Poznałem ją, gdy jeszcze była panienką na prowincyi. Wówczas, przed laty, przebywałem w tej okolicy u znajomych celem polowania. Okolica ta górzysta, leśna, obfitująca w rozmaitego rodzaju dziczyznę, do tego stopnia, że nieraz spotykało się lisa, albo wilka o jakie sto kroków od zająca, albo od szeregu dzikich gęsi, pływających spokojnie po stawach, jakich tu również nie brakło.
Stary baron, jej ojciec, wysłużony pułkownik, przyjął mnie bardzo życzliwie i zaprosił do częstych odwiedzin na przyszłość, z czego oczywiście nie omieszkałem skorzystać i byłemr częstym gościem w uroczym, małym zamku, którego mury i wieżyce, oplecione bluszczem, gotyckie okna, balkony i kręte schody, przypominały górzystą krainę Szkocyi.
Bernardyna była jedyną córką barona, a że matka jej dawno odumarła, więc młoda dziewczyna sprawowała rządy gospodyni, nie zaniedbując wszakże rozrywek prawdziwej amazonki. Jeździła konno wspaniale, strzelała celnie, jak opryszek, wiosłowała wreszcie tak, że budziła istny podziw zręcznością i odwagą. A była przytem istną pięknością. Postać o wspaniałych liniach posągowych, twarz owalna, świeża, usta koralowe, oczy duże. niebieskie, włosy jasnoblond, bujne, złożyły się na obraz pełnej młodości i piękna.

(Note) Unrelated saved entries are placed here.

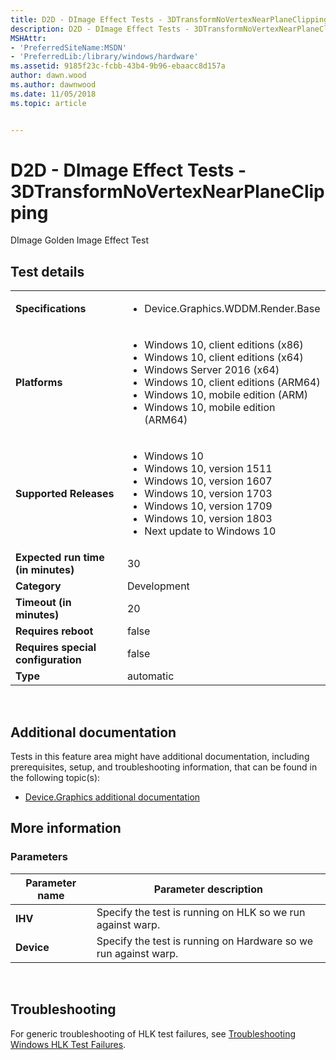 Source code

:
 ```yaml
---
title: D2D - DImage Effect Tests - 3DTransformNoVertexNearPlaneClipping
description: D2D - DImage Effect Tests - 3DTransformNoVertexNearPlaneClipping
MSHAttr:
- 'PreferredSiteName:MSDN'
- 'PreferredLib:/library/windows/hardware'
ms.assetid: 9185f23c-fcbb-43b4-9b96-ebaacc8d157a
author: dawn.wood
ms.author: dawnwood
ms.date: 11/05/2018
ms.topic: article


---
```


# <span id="p_hlk_test.6ff41f4a-f521-4a1a-b424-1cee6b0176b0"></span>D2D - DImage Effect Tests - 3DTransformNoVertexNearPlaneClipping


DImage Golden Image Effect Test

## Test details
|||
|---|---|
| **Specifications**  | <ul><li>Device.Graphics.WDDM.Render.Base</li></ul> |  
| **Platforms**   | <ul><li>Windows 10, client editions (x86)</li><li>Windows 10, client editions (x64)</li><li>Windows Server 2016 (x64)</li><li>Windows 10, client editions (ARM64)</li><li>Windows 10, mobile edition (ARM)</li><li>Windows 10, mobile edition (ARM64)</li></ul> |
| **Supported Releases** | <ul><li>Windows 10</li><li>Windows 10, version 1511</li><li>Windows 10, version 1607</li><li>Windows 10, version 1703</li><li>Windows 10, version 1709</li><li>Windows 10, version 1803</li><li>Next update to Windows 10</li></ul> |
|**Expected run time (in minutes)**| 30 |
|**Category**| Development |
|**Timeout (in minutes)**| 20 |
|**Requires reboot**| false |
|**Requires special configuration**| false |
|**Type**| automatic |

 

## <span id="Additional_documentation"></span><span id="additional_documentation"></span><span id="ADDITIONAL_DOCUMENTATION"></span>Additional documentation


Tests in this feature area might have additional documentation, including prerequisites, setup, and troubleshooting information, that can be found in the following topic(s):

-   [Device.Graphics additional documentation](device-graphics-additional-documentation.md)

## <span id="More_information"></span><span id="more_information"></span><span id="MORE_INFORMATION"></span>More information


### <span id="Parameters"></span><span id="parameters"></span><span id="PARAMETERS"></span>Parameters

| Parameter name | Parameter description                                           |
|----------------|-----------------------------------------------------------------|
| **IHV**        | Specify the test is running on HLK so we run against warp.      |
| **Device**     | Specify the test is running on Hardware so we run against warp. |

 

## <span id="Troubleshooting"></span><span id="troubleshooting"></span><span id="TROUBLESHOOTING"></span>Troubleshooting


For generic troubleshooting of HLK test failures, see [Troubleshooting Windows HLK Test Failures](..\user\troubleshooting-windows-hlk-test-failures.md).

 

 







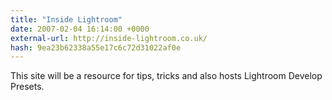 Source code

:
 ```yaml
---
title: "Inside Lightroom"
date: 2007-02-04 16:14:00 +0000
external-url: http://inside-lightroom.co.uk/
hash: 9ea23b62338a55e17c6c72d31022af0e
---
```


This site will be a resource for tips, tricks and also hosts Lightroom Develop Presets.

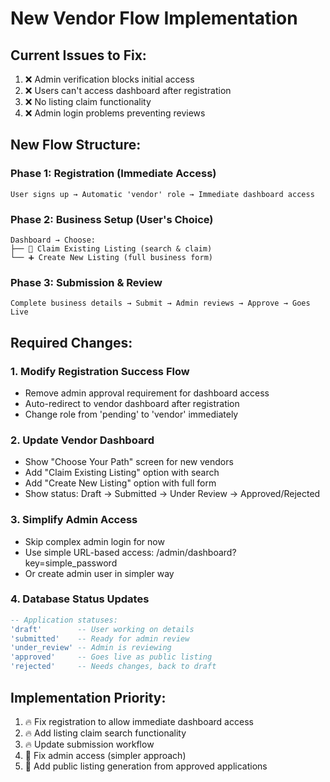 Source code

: # New Vendor Flow Implementation

## Current Issues to Fix:
1. ❌ Admin verification blocks initial access
2. ❌ Users can't access dashboard after registration  
3. ❌ No listing claim functionality
4. ❌ Admin login problems preventing reviews

## New Flow Structure:

### Phase 1: Registration (Immediate Access)
```
User signs up → Automatic 'vendor' role → Immediate dashboard access
```

### Phase 2: Business Setup (User's Choice)
```
Dashboard → Choose:
├── 🏢 Claim Existing Listing (search & claim)
└── ➕ Create New Listing (full business form)
```

### Phase 3: Submission & Review
```
Complete business details → Submit → Admin reviews → Approve → Goes Live
```

## Required Changes:

### 1. Modify Registration Success Flow
- Remove admin approval requirement for dashboard access
- Auto-redirect to vendor dashboard after registration
- Change role from 'pending' to 'vendor' immediately

### 2. Update Vendor Dashboard  
- Show "Choose Your Path" screen for new vendors
- Add "Claim Existing Listing" option with search
- Add "Create New Listing" option with full form
- Show status: Draft → Submitted → Under Review → Approved/Rejected

### 3. Simplify Admin Access
- Skip complex admin login for now
- Use simple URL-based access: /admin/dashboard?key=simple_password
- Or create admin user in simpler way

### 4. Database Status Updates
```sql
-- Application statuses:
'draft'        -- User working on details
'submitted'    -- Ready for admin review  
'under_review' -- Admin is reviewing
'approved'     -- Goes live as public listing
'rejected'     -- Needs changes, back to draft
```

## Implementation Priority:
1. 🔥 Fix registration to allow immediate dashboard access
2. 🔥 Add listing claim search functionality  
3. 🔥 Update submission workflow
4. 🔄 Fix admin access (simpler approach)
5. 🔄 Add public listing generation from approved applications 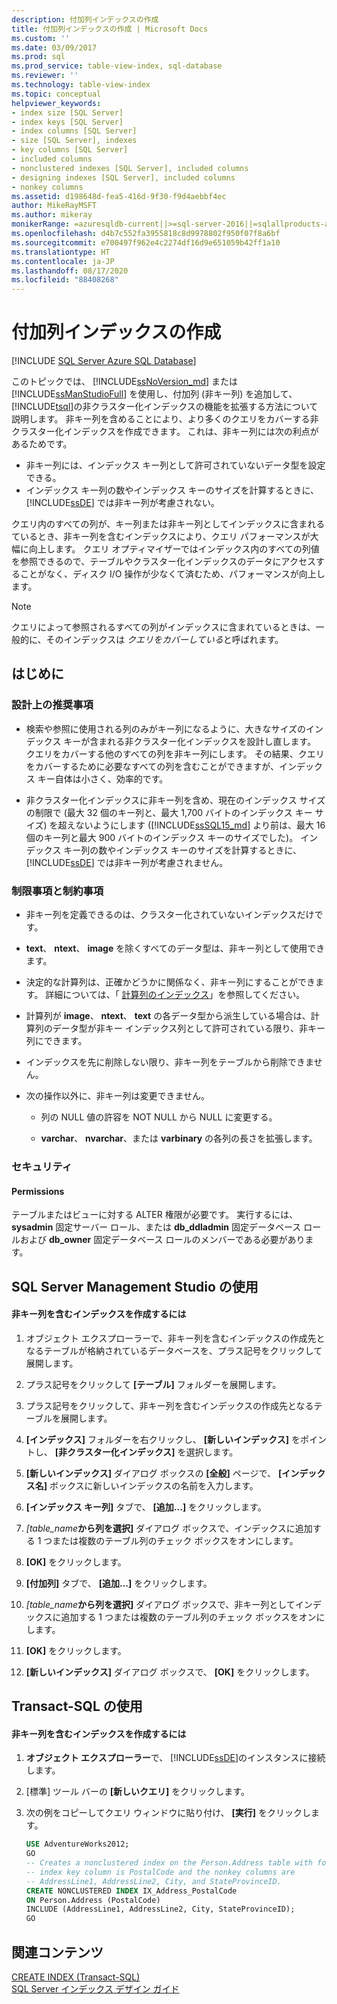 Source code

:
 ```yaml
---
description: 付加列インデックスの作成
title: 付加列インデックスの作成 | Microsoft Docs
ms.custom: ''
ms.date: 03/09/2017
ms.prod: sql
ms.prod_service: table-view-index, sql-database
ms.reviewer: ''
ms.technology: table-view-index
ms.topic: conceptual
helpviewer_keywords:
- index size [SQL Server]
- index keys [SQL Server]
- index columns [SQL Server]
- size [SQL Server], indexes
- key columns [SQL Server]
- included columns
- nonclustered indexes [SQL Server], included columns
- designing indexes [SQL Server], included columns
- nonkey columns
ms.assetid: d198648d-fea5-416d-9f30-f9d4aebbf4ec
author: MikeRayMSFT
ms.author: mikeray
monikerRange: =azuresqldb-current||>=sql-server-2016||=sqlallproducts-allversions||>=sql-server-linux-2017||=azuresqldb-mi-current
ms.openlocfilehash: d4b7c552fa3955818c8d9978802f950f07f8a6bf
ms.sourcegitcommit: e700497f962e4c2274df16d9e651059b42ff1a10
ms.translationtype: HT
ms.contentlocale: ja-JP
ms.lasthandoff: 08/17/2020
ms.locfileid: "88408268"
---
```

# <a name="create-indexes-with-included-columns"></a>付加列インデックスの作成
[!INCLUDE [SQL Server Azure SQL Database](../../includes/applies-to-version/sql-asdb.md)]

  このトピックでは、 [!INCLUDE[ssNoVersion_md](../../includes/ssnoversion-md.md)] または [!INCLUDE[ssManStudioFull](../../includes/ssmanstudiofull-md.md)] を使用し、付加列 (非キー列) を追加して、 [!INCLUDE[tsql](../../includes/tsql-md.md)]の非クラスター化インデックスの機能を拡張する方法について説明します。 非キー列を含めることにより、より多くのクエリをカバーする非クラスター化インデックスを作成できます。 これは、非キー列には次の利点があるためです。  
  
-   非キー列には、インデックス キー列として許可されていないデータ型を設定できる。  
-   インデックス キー列の数やインデックス キーのサイズを計算するときに、 [!INCLUDE[ssDE](../../includes/ssde-md.md)] では非キー列が考慮されない。  
  
 クエリ内のすべての列が、キー列または非キー列としてインデックスに含まれるているとき、非キー列を含むインデックスにより、クエリ パフォーマンスが大幅に向上します。 クエリ オプティマイザーではインデックス内のすべての列値を参照できるので、テーブルやクラスター化インデックスのデータにアクセスすることがなく、ディスク I/O 操作が少なくて済むため、パフォーマンスが向上します。  
  
> [!NOTE]  
> クエリによって参照されるすべての列がインデックスに含まれているときは、一般的に、そのインデックスは *クエリをカバーしている*と呼ばれます。  
   
##  <a name="before-you-begin"></a><a name="BeforeYouBegin"></a> はじめに  
  
###  <a name="design-recommendations"></a><a name="DesignRecs"></a> 設計上の推奨事項  
  
-   検索や参照に使用される列のみがキー列になるように、大きなサイズのインデックス キーが含まれる非クラスター化インデックスを設計し直します。 クエリをカバーする他のすべての列を非キー列にします。 その結果、クエリをカバーするために必要なすべての列を含むことができますが、インデックス キー自体は小さく、効率的です。  
  
-   非クラスター化インデックスに非キー列を含め、現在のインデックス サイズの制限で (最大 32 個のキー列と、最大 1,700 バイトのインデックス キー サイズ) を超えないようにします ([!INCLUDE[ssSQL15_md](../../includes/sssql15-md.md)] より前は、最大 16 個のキー列と最大 900 バイトのインデックス キーのサイズでした)。 インデックス キー列の数やインデックス キーのサイズを計算するときに、 [!INCLUDE[ssDE](../../includes/ssde-md.md)] では非キー列が考慮されません。  
  
###  <a name="limitations-and-restrictions"></a><a name="Restrictions"></a> 制限事項と制約事項  
  
-   非キー列を定義できるのは、クラスター化されていないインデックスだけです。  
  
-   **text**、 **ntext**、 **image** を除くすべてのデータ型は、非キー列として使用できます。  
  
-   決定的な計算列は、正確かどうかに関係なく、非キー列にすることができます。 詳細については、「 [計算列のインデックス](../../relational-databases/indexes/indexes-on-computed-columns.md)」を参照してください。  
  
-   計算列が **image**、 **ntext**、 **text** の各データ型から派生している場合は、計算列のデータ型が非キー インデックス列として許可されている限り、非キー列にできます。  
  
-   インデックスを先に削除しない限り、非キー列をテーブルから削除できません。  
  
-   次の操作以外に、非キー列は変更できません。  
  
    -   列の NULL 値の許容を NOT NULL から NULL に変更する。  
  
    -   **varchar**、 **nvarchar**、または **varbinary** の各列の長さを拡張します。  
  
###  <a name="security"></a><a name="Security"></a> セキュリティ  
  
####  <a name="permissions"></a><a name="Permissions"></a> Permissions  
 テーブルまたはビューに対する ALTER 権限が必要です。 実行するには、 **sysadmin** 固定サーバー ロール、または **db_ddladmin** 固定データベース ロールおよび **db_owner** 固定データベース ロールのメンバーである必要があります。  
  
##  <a name="using-sql-server-management-studio"></a><a name="SSMSProcedure"></a> SQL Server Management Studio の使用  
  
#### <a name="to-create-an-index-with-nonkey-columns"></a>非キー列を含むインデックスを作成するには  
  
1.  オブジェクト エクスプローラーで、非キー列を含むインデックスの作成先となるテーブルが格納されているデータベースを、プラス記号をクリックして展開します。  
  
2.  プラス記号をクリックして **[テーブル]** フォルダーを展開します。  
  
3.  プラス記号をクリックして、非キー列を含むインデックスの作成先となるテーブルを展開します。  
  
4.  **[インデックス]** フォルダーを右クリックし、 **[新しいインデックス]** をポイントし、 **[非クラスター化インデックス]** を選択します。  
  
5.  **[新しいインデックス]** ダイアログ ボックスの **[全般]** ページで、 **[インデックス名]** ボックスに新しいインデックスの名前を入力します。  
  
6.  **[インデックス キー列]** タブで、 **[追加...]** をクリックします。  
  
7.  _[table\_name_**から列を選択]** ダイアログ ボックスで、インデックスに追加する 1 つまたは複数のテーブル列のチェック ボックスをオンにします。  
  
8.  **[OK]** をクリックします。  
  
9. **[付加列]** タブで、 **[追加...]** をクリックします。  
  
10. _[table\_name_**から列を選択]** ダイアログ ボックスで、非キー列としてインデックスに追加する 1 つまたは複数のテーブル列のチェック ボックスをオンにします。  
  
11. **[OK]** をクリックします。  
  
12. **[新しいインデックス]** ダイアログ ボックスで、 **[OK]** をクリックします。  
  
##  <a name="using-transact-sql"></a><a name="TsqlProcedure"></a> Transact-SQL の使用  
  
#### <a name="to-create-an-index-with-nonkey-columns"></a>非キー列を含むインデックスを作成するには  
  
1.  **オブジェクト エクスプローラー**で、 [!INCLUDE[ssDE](../../includes/ssde-md.md)]のインスタンスに接続します。  
  
2.  [標準] ツール バーの **[新しいクエリ]** をクリックします。  
  
3.  次の例をコピーしてクエリ ウィンドウに貼り付け、 **[実行]** をクリックします。  
  
    ```sql  
    USE AdventureWorks2012;  
    GO  
    -- Creates a nonclustered index on the Person.Address table with four included (nonkey) columns.   
    -- index key column is PostalCode and the nonkey columns are  
    -- AddressLine1, AddressLine2, City, and StateProvinceID.  
    CREATE NONCLUSTERED INDEX IX_Address_PostalCode  
    ON Person.Address (PostalCode)  
    INCLUDE (AddressLine1, AddressLine2, City, StateProvinceID);  
    GO  
    ```  

## <a name="related-content"></a>関連コンテンツ  
[CREATE INDEX &#40;Transact-SQL&#41;](../../t-sql/statements/create-index-transact-sql.md)    
[SQL Server インデックス デザイン ガイド](../../relational-databases/sql-server-index-design-guide.md)   
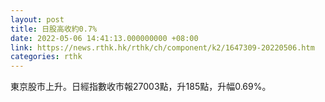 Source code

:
 ```yaml
---
layout: post
title: 日股高收約0.7%
date: 2022-05-06 14:41:13.000000000 +08:00
link: https://news.rthk.hk/rthk/ch/component/k2/1647309-20220506.htm
categories: rthk
---
```


東京股市上升。日經指數收市報27003點，升185點，升幅0.69%。
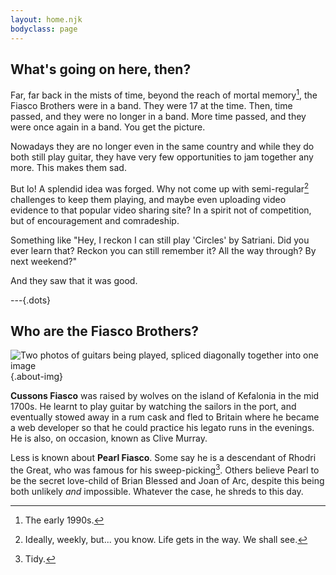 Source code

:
 ```yaml
---
layout: home.njk
bodyclass: page
---
```


<section class="about">

## What's going on here, then?

Far, far back in the mists of time, beyond the reach of mortal memory[^nineties], the Fiasco Brothers were in a band. They were 17 at the time. Then, time passed, and they were no longer in a band. More time passed, and they were once again in a band. You get the picture.

Nowadays they are no longer even in the same country and while they do both still play guitar, they have very few opportunities to jam together any more. This makes them sad.

But lo! A splendid idea was forged. Why not come up with semi-regular[^weekly] challenges to keep them playing, and maybe even uploading video evidence to that popular video sharing site? In a spirit not of competition, but of encouragement and comradeship.

Something like "Hey, I reckon I can still play 'Circles' by Satriani. Did you ever learn that? Reckon you can still remember it? All the way through? By next weekend?"

And they saw that it was good.

---{.dots}

## Who are the Fiasco Brothers?

![Two photos of guitars being played, spliced diagonally together into one image](/public/images/split.jpg){.about-img}

**Cussons Fiasco** was raised by wolves on the island of Kefalonia in the mid 1700s. He learnt to play guitar by watching the sailors in the port, and eventually stowed away in a rum cask and fled to Britain where he became a web developer so that he could practice his legato runs in the evenings. He is also, on occasion, known as Clive Murray.

Less is known about **Pearl Fiasco**. Some say he is a descendant of Rhodri the Great, who was famous for his sweep-picking[^tidy]. Others believe Pearl to be the secret love-child of Brian Blessed and Joan of Arc, despite this being both unlikely *and* impossible. Whatever the case, he shreds to this day.

</section>

[^nineties]: The early 1990s.
[^weekly]: Ideally, weekly, but... you know. Life gets in the way. We shall see.
[^tidy]: Tidy.
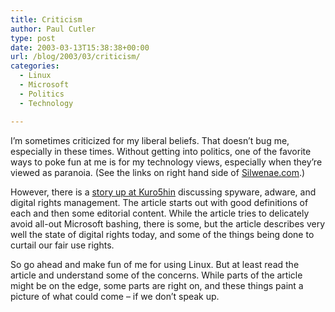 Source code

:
 ```yaml
---
title: Criticism
author: Paul Cutler
type: post
date: 2003-03-13T15:38:38+00:00
url: /blog/2003/03/criticism/
categories:
  - Linux
  - Microsoft
  - Politics
  - Technology

---
```

I&#8217;m sometimes criticized for my liberal beliefs. That doesn&#8217;t bug me, especially in these times. Without getting into politics, one of the favorite ways to poke fun at me is for my technology views, especially when they&#8217;re viewed as paranoia. (See the links on right hand side of [Silwenae.com][1].)

However, there is a [story up at Kuro5hin][2] discussing spyware, adware, and digital rights management. The article starts out with good definitions of each and then some editorial content. While the article tries to delicately avoid all-out Microsoft bashing, there is some, but the article describes very well the state of digital rights today, and some of the things being done to curtail our fair use rights.

So go ahead and make fun of me for using Linux. But at least read the article and understand some of the concerns. While parts of the article might be on the edge, some parts are right on, and these things paint a picture of what could come &#8211; if we don&#8217;t speak up.

 [1]: http://www.silwenae.com
 [2]: http://www.kuro5hin.org/story/2003/3/11/124732/806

Byliśmy ze sobą przyjaciółmi, nic więcej, ale jej miękkie, dystyngowane ruchy, czy to na koniu, czy na przechadzce, czy w saloniku, jej uśmiech, jej wdzięk, budziły we mnie uczucia bardzo wiele mówiące. Niestety, nie ja jeden tonąłem w zachwycie. Szczęśliwy był Marceli, który jej prawie na krok nie odstępował podczas polowania i przejażdżek, pełniąc u jej boku funkcye pazia, albo raczej wiernie oddanego sługi.